▸ **Task instructions**
Among the entries below, one stretch runs from the line that contains "- [Privacy] Automatically" through the line that contains "# Installation". Repeat that stretch exactly, ends included, and only that.

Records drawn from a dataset
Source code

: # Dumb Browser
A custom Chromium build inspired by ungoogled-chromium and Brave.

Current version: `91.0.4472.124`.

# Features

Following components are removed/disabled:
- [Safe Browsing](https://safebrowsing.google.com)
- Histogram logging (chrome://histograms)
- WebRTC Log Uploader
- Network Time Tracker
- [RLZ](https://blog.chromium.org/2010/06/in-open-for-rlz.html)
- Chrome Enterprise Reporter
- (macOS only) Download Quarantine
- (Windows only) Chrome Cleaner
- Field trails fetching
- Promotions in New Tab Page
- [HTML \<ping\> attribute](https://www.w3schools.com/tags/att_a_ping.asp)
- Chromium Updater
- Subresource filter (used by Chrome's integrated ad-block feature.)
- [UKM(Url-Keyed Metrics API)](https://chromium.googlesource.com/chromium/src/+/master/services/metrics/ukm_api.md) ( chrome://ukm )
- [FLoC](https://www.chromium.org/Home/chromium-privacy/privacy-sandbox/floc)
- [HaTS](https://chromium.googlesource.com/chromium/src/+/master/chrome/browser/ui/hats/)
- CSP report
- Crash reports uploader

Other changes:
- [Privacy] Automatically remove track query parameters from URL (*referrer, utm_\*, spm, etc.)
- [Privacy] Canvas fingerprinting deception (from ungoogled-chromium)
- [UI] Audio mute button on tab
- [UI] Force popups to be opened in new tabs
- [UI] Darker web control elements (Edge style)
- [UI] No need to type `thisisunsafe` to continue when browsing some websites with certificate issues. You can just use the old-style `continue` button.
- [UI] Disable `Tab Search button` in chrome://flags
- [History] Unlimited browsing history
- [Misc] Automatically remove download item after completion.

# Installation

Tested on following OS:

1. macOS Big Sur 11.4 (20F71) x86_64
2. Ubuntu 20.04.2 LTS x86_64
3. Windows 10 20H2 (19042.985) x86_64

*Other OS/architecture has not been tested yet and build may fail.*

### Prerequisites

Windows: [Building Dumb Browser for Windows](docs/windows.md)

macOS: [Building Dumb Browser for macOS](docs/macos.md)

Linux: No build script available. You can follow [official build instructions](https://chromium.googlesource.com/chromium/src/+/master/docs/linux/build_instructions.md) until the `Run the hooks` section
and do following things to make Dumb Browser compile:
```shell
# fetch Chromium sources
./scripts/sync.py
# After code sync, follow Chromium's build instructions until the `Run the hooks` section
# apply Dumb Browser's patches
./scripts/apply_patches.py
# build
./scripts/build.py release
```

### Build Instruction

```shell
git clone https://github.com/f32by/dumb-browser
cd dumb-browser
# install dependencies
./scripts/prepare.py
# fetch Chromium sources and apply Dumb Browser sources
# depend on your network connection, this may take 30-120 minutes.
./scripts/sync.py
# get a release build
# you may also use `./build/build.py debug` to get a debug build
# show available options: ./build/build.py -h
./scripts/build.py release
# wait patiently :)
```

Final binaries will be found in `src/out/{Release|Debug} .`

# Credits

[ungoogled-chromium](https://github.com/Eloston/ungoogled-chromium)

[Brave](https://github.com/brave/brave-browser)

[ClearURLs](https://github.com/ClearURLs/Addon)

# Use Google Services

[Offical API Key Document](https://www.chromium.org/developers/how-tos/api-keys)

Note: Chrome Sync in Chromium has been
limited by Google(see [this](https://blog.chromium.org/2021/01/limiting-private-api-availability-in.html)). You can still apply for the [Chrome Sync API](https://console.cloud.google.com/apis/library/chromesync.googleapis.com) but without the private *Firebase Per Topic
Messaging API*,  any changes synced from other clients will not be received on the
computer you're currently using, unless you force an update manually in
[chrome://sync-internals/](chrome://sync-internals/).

▸ **Output of the exercise**
- [Privacy] Automatically remove track query parameters from URL (*referrer, utm_\*, spm, etc.)
- [Privacy] Canvas fingerprinting deception (from ungoogled-chromium)
- [UI] Audio mute button on tab
- [UI] Force popups to be opened in new tabs
- [UI] Darker web control elements (Edge style)
- [UI] No need to type `thisisunsafe` to continue when browsing some websites with certificate issues. You can just use the old-style `continue` button.
- [UI] Disable `Tab Search button` in chrome://flags
- [History] Unlimited browsing history
- [Misc] Automatically remove download item after completion.

# Installation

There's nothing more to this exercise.